**What is being asked:**
Report back each line of the records that contains the string "unicoeye".

**Records supplied:**
■ ■ ■ ■ ■

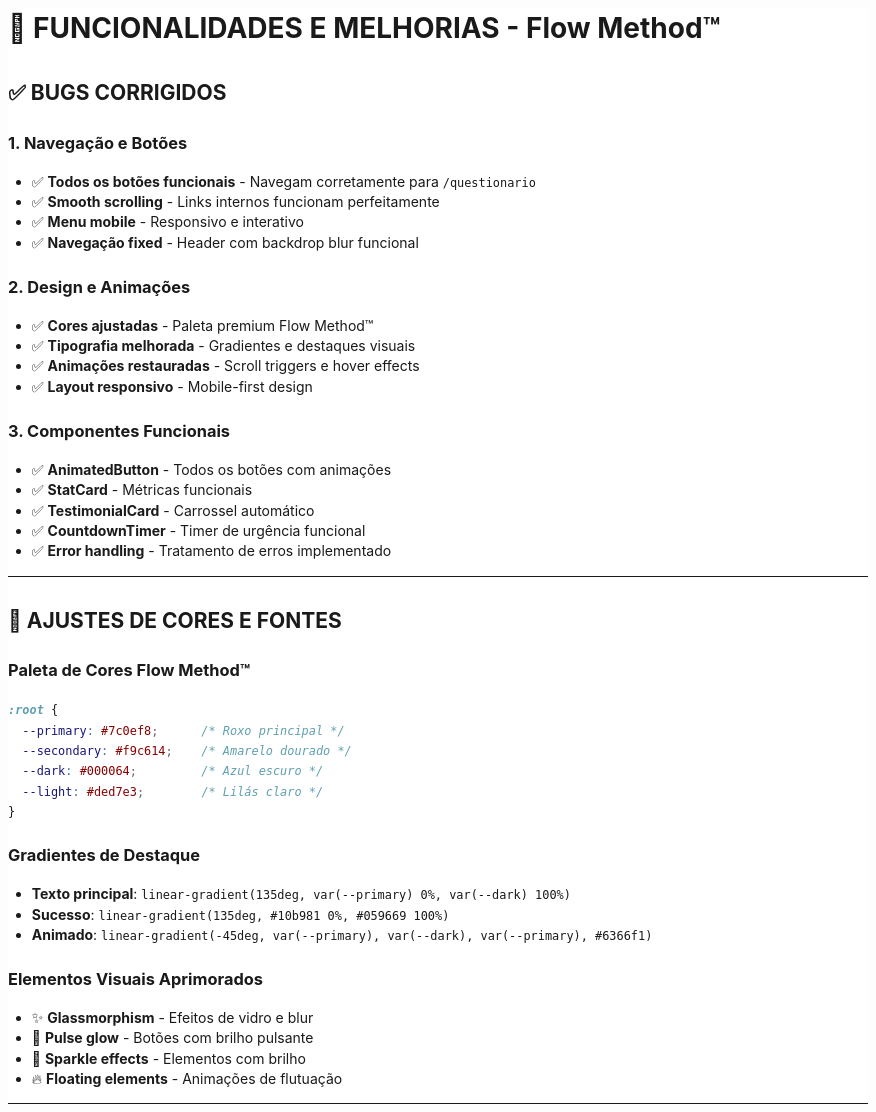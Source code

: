 # 🔧 FUNCIONALIDADES E MELHORIAS - Flow Method™

## ✅ **BUGS CORRIGIDOS**

### **1. Navegação e Botões**
- ✅ **Todos os botões funcionais** - Navegam corretamente para `/questionario`
- ✅ **Smooth scrolling** - Links internos funcionam perfeitamente
- ✅ **Menu mobile** - Responsivo e interativo
- ✅ **Navegação fixed** - Header com backdrop blur funcional

### **2. Design e Animações**
- ✅ **Cores ajustadas** - Paleta premium Flow Method™
- ✅ **Tipografia melhorada** - Gradientes e destaques visuais
- ✅ **Animações restauradas** - Scroll triggers e hover effects
- ✅ **Layout responsivo** - Mobile-first design

### **3. Componentes Funcionais**
- ✅ **AnimatedButton** - Todos os botões com animações
- ✅ **StatCard** - Métricas funcionais
- ✅ **TestimonialCard** - Carrossel automático
- ✅ **CountdownTimer** - Timer de urgência funcional
- ✅ **Error handling** - Tratamento de erros implementado

---

## 🎨 **AJUSTES DE CORES E FONTES**

### **Paleta de Cores Flow Method™**
```css
:root {
  --primary: #7c0ef8;      /* Roxo principal */
  --secondary: #f9c614;    /* Amarelo dourado */
  --dark: #000064;         /* Azul escuro */
  --light: #ded7e3;        /* Lilás claro */
}
```

### **Gradientes de Destaque**
- **Texto principal**: `linear-gradient(135deg, var(--primary) 0%, var(--dark) 100%)`
- **Sucesso**: `linear-gradient(135deg, #10b981 0%, #059669 100%)`
- **Animado**: `linear-gradient(-45deg, var(--primary), var(--dark), var(--primary), #6366f1)`

### **Elementos Visuais Aprimorados**
- ✨ **Glassmorphism** - Efeitos de vidro e blur
- 🌟 **Pulse glow** - Botões com brilho pulsante
- 🎯 **Sparkle effects** - Elementos com brilho
- 🔥 **Floating elements** - Animações de flutuação

---
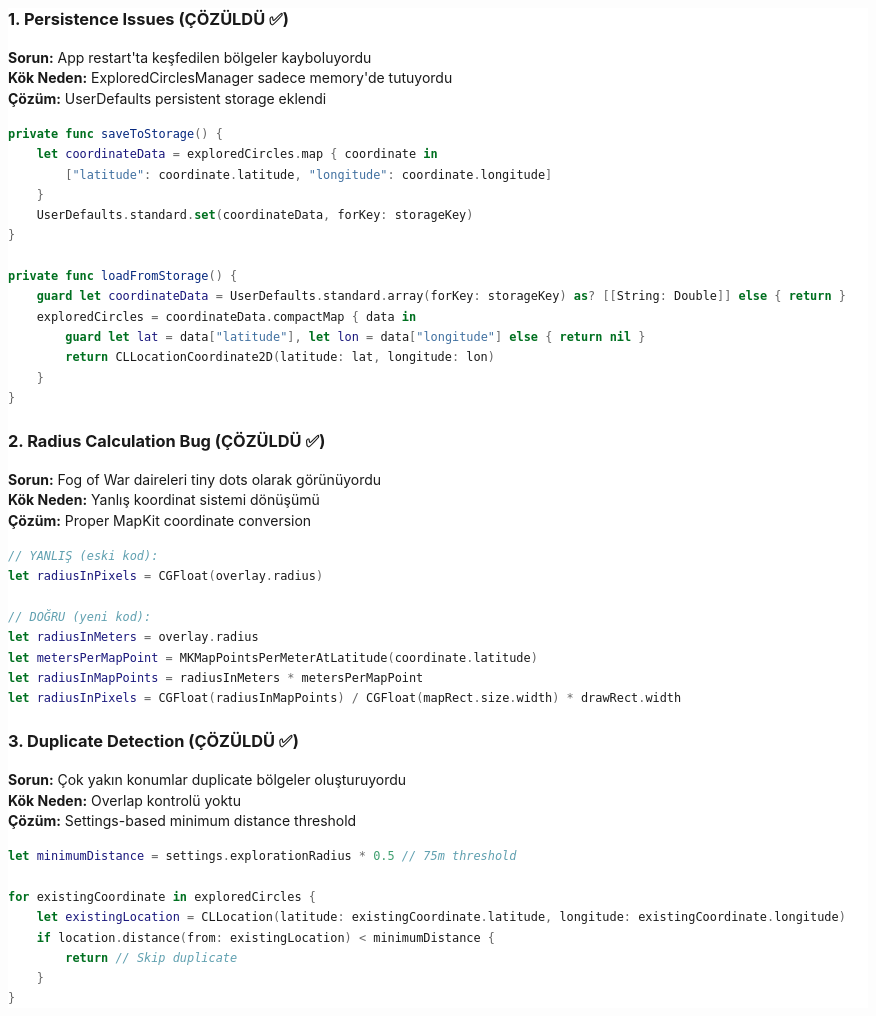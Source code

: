 ### **1. Persistence Issues (ÇÖZÜLDÜ ✅)**

**Sorun:** App restart'ta keşfedilen bölgeler kayboluyordu  
**Kök Neden:** ExploredCirclesManager sadece memory'de tutuyordu  
**Çözüm:** UserDefaults persistent storage eklendi

```swift
private func saveToStorage() {
    let coordinateData = exploredCircles.map { coordinate in
        ["latitude": coordinate.latitude, "longitude": coordinate.longitude]
    }
    UserDefaults.standard.set(coordinateData, forKey: storageKey)
}

private func loadFromStorage() {
    guard let coordinateData = UserDefaults.standard.array(forKey: storageKey) as? [[String: Double]] else { return }
    exploredCircles = coordinateData.compactMap { data in
        guard let lat = data["latitude"], let lon = data["longitude"] else { return nil }
        return CLLocationCoordinate2D(latitude: lat, longitude: lon)
    }
}
```

### **2. Radius Calculation Bug (ÇÖZÜLDÜ ✅)**

**Sorun:** Fog of War daireleri tiny dots olarak görünüyordu  
**Kök Neden:** Yanlış koordinat sistemi dönüşümü  
**Çözüm:** Proper MapKit coordinate conversion

```swift
// YANLIŞ (eski kod):
let radiusInPixels = CGFloat(overlay.radius)

// DOĞRU (yeni kod):
let radiusInMeters = overlay.radius
let metersPerMapPoint = MKMapPointsPerMeterAtLatitude(coordinate.latitude)
let radiusInMapPoints = radiusInMeters * metersPerMapPoint
let radiusInPixels = CGFloat(radiusInMapPoints) / CGFloat(mapRect.size.width) * drawRect.width
```

### **3. Duplicate Detection (ÇÖZÜLDÜ ✅)**

**Sorun:** Çok yakın konumlar duplicate bölgeler oluşturuyordu  
**Kök Neden:** Overlap kontrolü yoktu  
**Çözüm:** Settings-based minimum distance threshold

```swift
let minimumDistance = settings.explorationRadius * 0.5 // 75m threshold

for existingCoordinate in exploredCircles {
    let existingLocation = CLLocation(latitude: existingCoordinate.latitude, longitude: existingCoordinate.longitude)
    if location.distance(from: existingLocation) < minimumDistance {
        return // Skip duplicate
    }
}
```
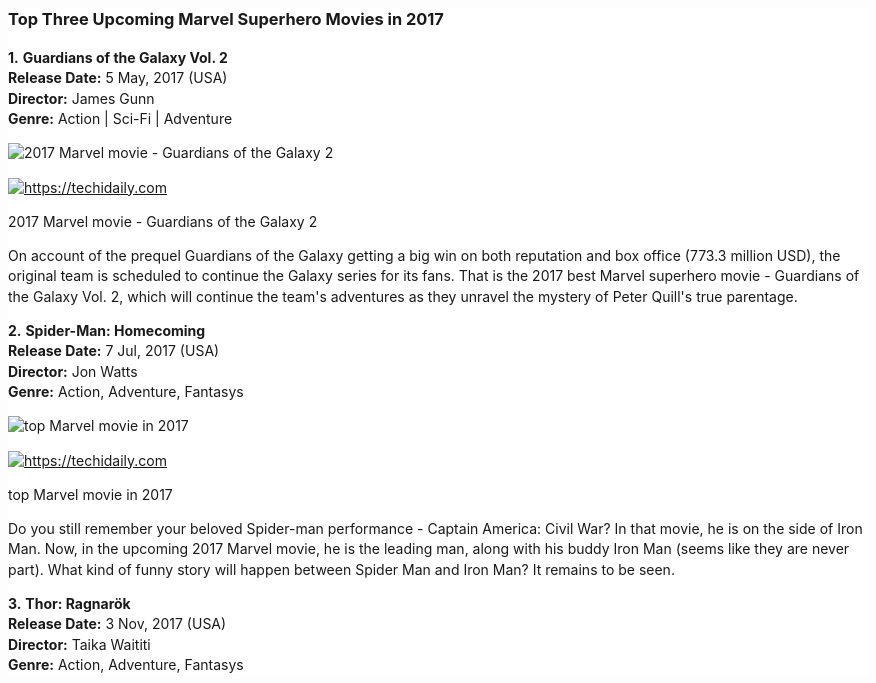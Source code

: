 ### Top Three Upcoming Marvel Superhero Movies in 2017

**1\.** **Guardians of the Galaxy Vol. 2**  
**Release Date:**  5 May, 2017 (USA)  
**Director:** James Gunn  
**Genre:**  Action | Sci-Fi | Adventure

![2017 Marvel movie - Guardians of the Galaxy 2](https://www.macxdvd.com/mac-dvd-video-converter-how-to/article-image/guardians-galaxy-2.jpg) 






<a href="https://unicoeye.pxf.io/c/5597632/2134492/18498" target="_top" id="2134492">
  <img src="//a.impactradius-go.com/display-ad/18498-2134492" border="0" alt="https://techidaily.com" width="728" height="90"/>
</a>
<img height="0" width="0" src="https://unicoeye.pxf.io/i/5597632/2134492/18498" style="position:absolute;visibility:hidden;" border="0" />





2017 Marvel movie - Guardians of the Galaxy 2

On account of the prequel Guardians of the Galaxy getting a big win on both reputation and box office (773.3 million USD), the original team is scheduled to continue the Galaxy series for its fans. That is the 2017 best Marvel superhero movie - Guardians of the Galaxy Vol. 2, which will continue the team's adventures as they unravel the mystery of Peter Quill's true parentage.

**2\.** **Spider-Man: Homecoming**  
**Release Date:** 7 Jul, 2017 (USA)  
**Director:** Jon Watts  
**Genre:** Action, Adventure, Fantasys 

![top Marvel movie in 2017](https://www.macxdvd.com/mac-dvd-video-converter-how-to/article-image/spider-man-homecoming.jpg) 






<a href="https://aligracehair.sjv.io/c/5597632/2135369/19272" target="_top" id="2135369">
  <img src="//a.impactradius-go.com/display-ad/19272-2135369" border="0" alt="https://techidaily.com" width="300" height="90"/>
</a>
<img height="0" width="0" src="https://aligracehair.sjv.io/i/5597632/2135369/19272" style="position:absolute;visibility:hidden;" border="0" />





top Marvel movie in 2017

Do you still remember your beloved Spider-man performance - Captain America: Civil War? In that movie, he is on the side of Iron Man. Now, in the upcoming 2017 Marvel movie, he is the leading man, along with his buddy Iron Man (seems like they are never part). What kind of funny story will happen between Spider Man and Iron Man? It remains to be seen.

**3\.** **Thor: Ragnarök**  
**Release Date:** 3 Nov, 2017 (USA)  
**Director:** Taika Waititi  
**Genre:** Action, Adventure, Fantasys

■ ■ ■ ■ ■

**Solution to this exercise:**
<a href="https://unicoeye.pxf.io/c/5597632/2134492/18498" target="_top" id="2134492">
<img height="0" width="0" src="https://unicoeye.pxf.io/i/5597632/2134492/18498" style="position:absolute;visibility:hidden;" border="0" />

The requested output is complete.